Giovanni sat at his desk and thought about the next six hours, thought about the man he was going to abduct and the rather unsettling way he was going to die in story number six: the tale of the greyhound and the convent and the silk sheet that would be covered with soft, graceful rose petals the color of bloody sunlight.

And so.

Giovanni had the straight razor and hypodermic needles with him.

He checked the time: 2:53 p.m.

Thomas Bennett would get off work in less than two hours.

And he would be dead in less than twelve.

It was perfect.

When the authorities had offered Amy Lynn Greer the chance to be sequestered in a safe house for the rest of the day away from the prying eyes of Benjamin Rhodes, it was an offer too good to pass up.

She had her son along, sure, but that wasn’t such a big deal. The safe house was stocked with plenty of children’s videos and toys.

And she had her computer with her.

That was all she needed.

Earlier in Rhodes’s office, the girl whom Agent Bowers had identified as his stepdaughter had become upset when she connected the pot of basil with the name John, and right after that the authorities had hustled the pot away, so Amy Lynn had spent the last hour researching connections between the name “John” and the spice “basil” while her son played with Legos and watched TV in the adjoining room.

And when she found a poem by Keats about a head that was hidden in a pot of basil, she decided it had to be related to the fact that Governor Taylor had been beheaded on Thursday night.

She could hardly believe how big this story was. Even though Sebastian Taylor’s death was receiving nonstop media coverage, as far as she could tell, no one else had made the connection to the pot of basil.

The pot had been sent to her.

The killer had contacted her.

Had chosen her.

She could write the story no one else could ever write.

But she needed just a little more information to do it.

One news commentator had mentioned that there had been two anonymous phone calls reporting the location of the bodies.

Amy Lynn knew that sometimes audio files of 911 calls get posted online, so she took a few minutes to search for them but came up empty. Which meant, if she were going to find out what those tapes said, she would need to call her source at the police department.

Not her husband. No. She couldn’t use him. The man she was thinking of worked in the EMS dispatch office.

It was a friendship she’d never taken the time to mention to her husband. It wasn’t anything serious, they’d shared drinks a few times, met for coffee, nothing compromising, but it had paid off for her in three previous stories.

With office buzz in the EMS department, who knows what he might have heard.

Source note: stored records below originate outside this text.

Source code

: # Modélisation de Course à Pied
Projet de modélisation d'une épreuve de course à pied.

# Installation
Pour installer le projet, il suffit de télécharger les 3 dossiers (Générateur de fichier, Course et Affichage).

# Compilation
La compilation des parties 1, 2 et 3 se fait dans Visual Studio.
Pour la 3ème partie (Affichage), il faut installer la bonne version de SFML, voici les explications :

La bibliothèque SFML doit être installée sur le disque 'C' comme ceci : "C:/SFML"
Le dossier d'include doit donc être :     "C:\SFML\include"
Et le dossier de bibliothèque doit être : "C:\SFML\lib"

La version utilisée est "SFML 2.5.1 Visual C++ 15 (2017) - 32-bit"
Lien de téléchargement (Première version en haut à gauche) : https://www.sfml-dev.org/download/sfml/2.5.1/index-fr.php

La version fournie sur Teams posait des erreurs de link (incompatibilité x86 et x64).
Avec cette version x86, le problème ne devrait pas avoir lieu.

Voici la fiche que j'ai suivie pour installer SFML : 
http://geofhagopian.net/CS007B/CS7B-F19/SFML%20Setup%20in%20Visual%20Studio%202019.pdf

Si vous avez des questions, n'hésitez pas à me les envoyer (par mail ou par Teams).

She closed the door to the safe house’s bedroom to make sure the federal agent watching TV with her son in the living room wouldn’t overhear her conversation. Then she pulled out a notepad and called her contact’s cell number.

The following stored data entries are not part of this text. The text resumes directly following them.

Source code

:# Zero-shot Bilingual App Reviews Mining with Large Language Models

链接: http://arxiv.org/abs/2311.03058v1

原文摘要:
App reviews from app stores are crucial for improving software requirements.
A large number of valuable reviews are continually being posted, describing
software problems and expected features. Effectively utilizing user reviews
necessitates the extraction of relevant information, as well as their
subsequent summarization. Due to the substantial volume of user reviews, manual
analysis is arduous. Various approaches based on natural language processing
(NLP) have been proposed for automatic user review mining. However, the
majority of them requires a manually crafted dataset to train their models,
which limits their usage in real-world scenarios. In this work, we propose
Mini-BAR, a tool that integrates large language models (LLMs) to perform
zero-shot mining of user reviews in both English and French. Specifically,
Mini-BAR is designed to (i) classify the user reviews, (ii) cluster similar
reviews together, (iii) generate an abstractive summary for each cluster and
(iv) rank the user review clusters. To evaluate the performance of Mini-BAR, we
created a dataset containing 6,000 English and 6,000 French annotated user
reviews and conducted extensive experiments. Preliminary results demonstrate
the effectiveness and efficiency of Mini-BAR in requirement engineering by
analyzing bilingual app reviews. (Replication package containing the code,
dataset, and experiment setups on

He answered after one ring. “Ari.”

“Ari. It’s Amy Lynn.”

A slight pause. “Amy Lynn.”

Dr. Bryant, her journalism professor, had taught her to always start by relating as a person, before ever relating as a reporter. “Otherwise your source might think you’re more interested in the story than in him,” he’d told the class, then he’d paused and grinned. She still remembered that. “Of course, you are more interested in the story, but knowing how to get the information you want without letting people realize you’re using them is the difference between good journalists and great ones.”